Read the data below line by line and copy each one with "from" in it.

(Saved data entries)
= = = = =
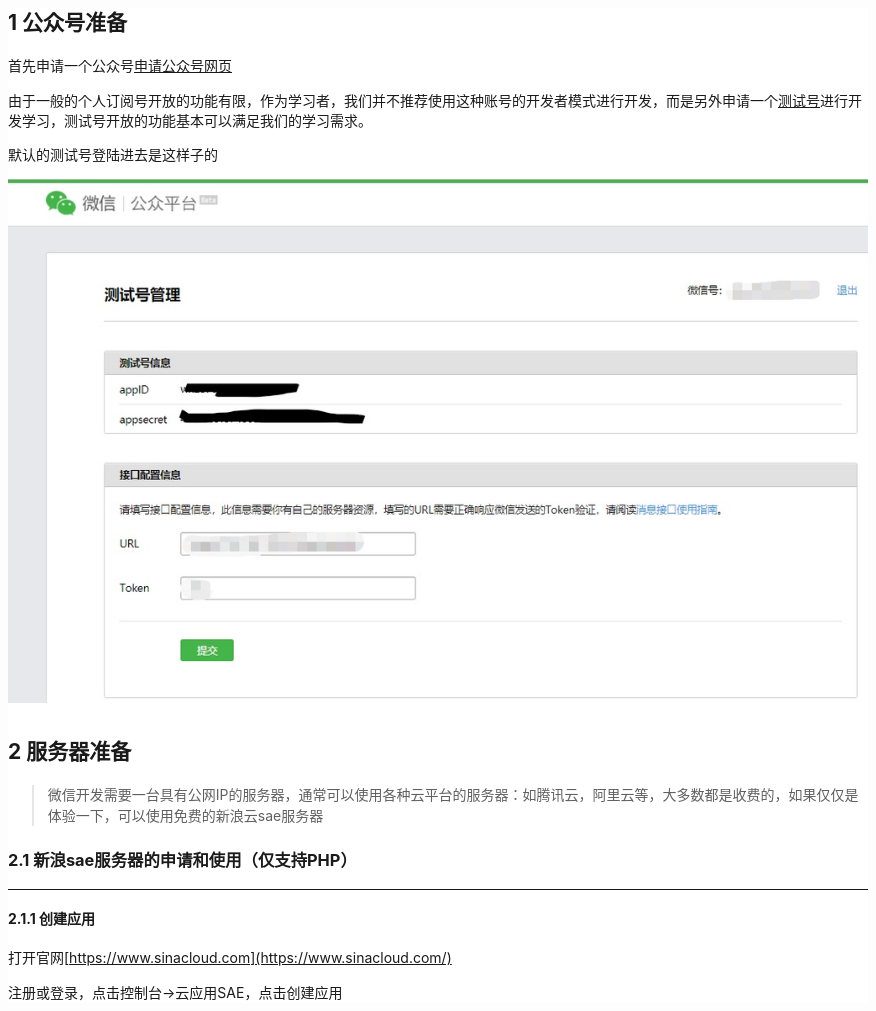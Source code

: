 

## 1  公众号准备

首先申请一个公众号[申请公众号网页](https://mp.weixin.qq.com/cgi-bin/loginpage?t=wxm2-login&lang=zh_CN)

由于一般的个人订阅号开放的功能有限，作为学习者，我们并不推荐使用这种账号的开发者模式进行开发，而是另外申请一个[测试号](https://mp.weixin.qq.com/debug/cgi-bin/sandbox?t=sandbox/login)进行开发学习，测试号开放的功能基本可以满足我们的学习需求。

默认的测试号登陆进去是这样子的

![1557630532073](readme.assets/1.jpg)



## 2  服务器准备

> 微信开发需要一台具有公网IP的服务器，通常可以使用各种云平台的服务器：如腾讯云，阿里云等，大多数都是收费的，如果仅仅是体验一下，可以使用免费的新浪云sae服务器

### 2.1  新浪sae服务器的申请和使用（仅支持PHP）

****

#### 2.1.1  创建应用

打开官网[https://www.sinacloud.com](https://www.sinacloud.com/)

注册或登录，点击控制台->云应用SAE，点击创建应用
= = = = =
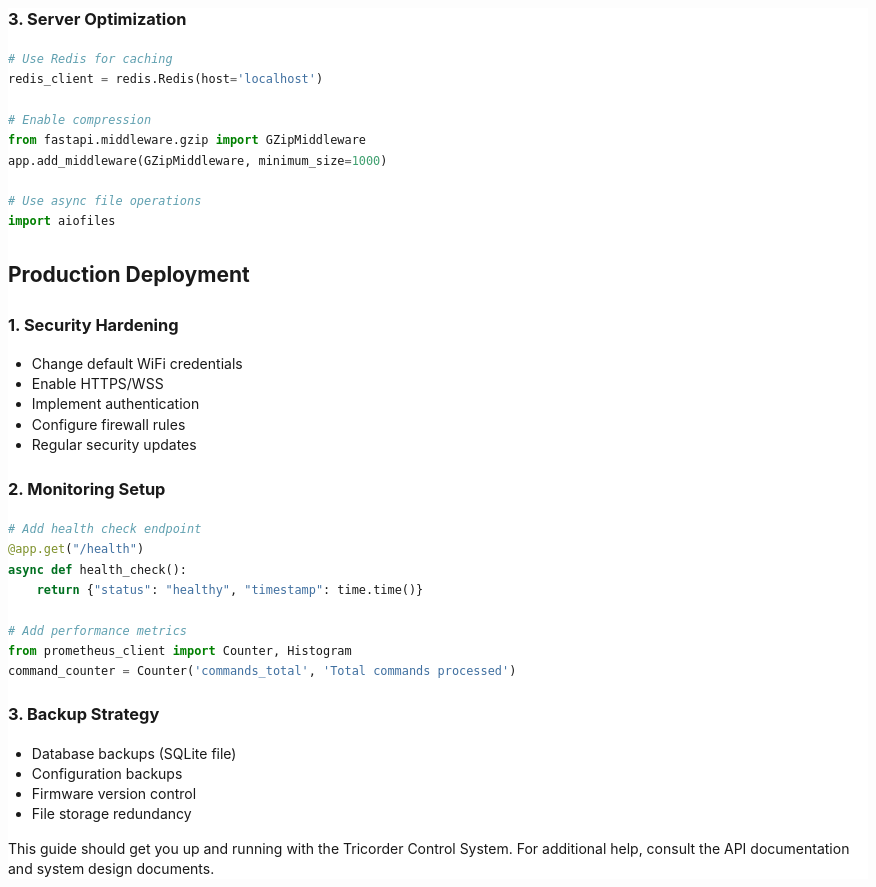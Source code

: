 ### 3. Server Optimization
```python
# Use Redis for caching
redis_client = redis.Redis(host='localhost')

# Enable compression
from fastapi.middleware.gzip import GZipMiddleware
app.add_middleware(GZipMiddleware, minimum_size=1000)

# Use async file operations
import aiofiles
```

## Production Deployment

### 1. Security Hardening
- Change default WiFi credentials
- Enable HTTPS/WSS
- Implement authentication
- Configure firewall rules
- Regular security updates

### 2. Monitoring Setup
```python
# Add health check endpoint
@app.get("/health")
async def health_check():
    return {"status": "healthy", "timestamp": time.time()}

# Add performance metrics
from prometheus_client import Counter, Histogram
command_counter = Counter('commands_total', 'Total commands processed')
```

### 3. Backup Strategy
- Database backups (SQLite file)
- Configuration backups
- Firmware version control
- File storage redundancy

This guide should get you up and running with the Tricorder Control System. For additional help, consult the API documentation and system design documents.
= = = = =
* [Answer below]
from fastapi.middleware.gzip import GZipMiddleware
from prometheus_client import Counter, Histogram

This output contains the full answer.